* **Work instruction**
Among the entries below, extract exactly the lines that run from the one with "Fuente: Elaboración Propia." through the one with "documento 2, es", both ends included.
----
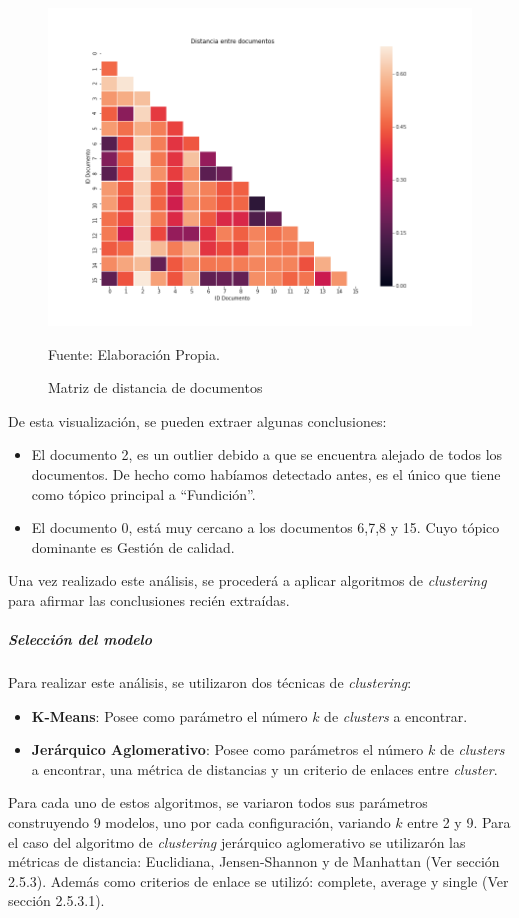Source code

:     \begin{figure}[H]
        \centering
        \includegraphics[width=1\textwidth]{figures/Clustering/distancia.png}
        \caption{\label{fig:DistanceMatrix} Matriz de distancia de documentos} Fuente: Elaboración Propia.
    \end{figure}
    
    De esta visualización, se pueden extraer algunas conclusiones:
    \begin{itemize}
        \item El documento 2, es un outlier debido a que se encuentra alejado de todos los documentos. De hecho como habíamos detectado antes, es el único que tiene como tópico principal a ``Fundición''. 
        \item El documento 0, está muy cercano a los documentos 6,7,8 y 15. Cuyo tópico dominante es Gestión de calidad.
    \end{itemize}
    Una vez realizado este análisis, se procederá a aplicar algoritmos de \textit{clustering} para afirmar las conclusiones recién extraídas.
    
    \newpage
    
\subparagraph{Selección del modelo}
\subparagraph*{}
    Para realizar este análisis, se utilizaron dos técnicas de \textit{clustering}: 
    \begin{itemize}
        \item \textbf{K-Means}: Posee como parámetro el número $k$ de \textit{clusters} a encontrar.
        \item \textbf{Jerárquico Aglomerativo}: Posee como parámetros el número $k$ de \textit{clusters} a encontrar, una métrica de distancias y un criterio de enlaces entre \textit{cluster}. 
    \end{itemize}
    Para cada uno de estos algoritmos, se variaron todos sus parámetros construyendo 9 modelos, uno por cada configuración, variando $k$ entre 2 y 9. Para el caso del algoritmo de \textit{clustering} jerárquico aglomerativo se utilizarón las métricas de distancia: Euclidiana, Jensen-Shannon y de Manhattan (Ver sección 2.5.3). Además como criterios de enlace se utilizó: complete, average y single (Ver sección 2.5.3.1).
----
* **Response box**
        \caption{\label{fig:DistanceMatrix} Matriz de distancia de documentos} Fuente: Elaboración Propia.
    \end{figure}
    
    De esta visualización, se pueden extraer algunas conclusiones:
    \begin{itemize}
        \item El documento 2, es un outlier debido a que se encuentra alejado de todos los documentos. De hecho como habíamos detectado antes, es el único que tiene como tópico principal a ``Fundición''. 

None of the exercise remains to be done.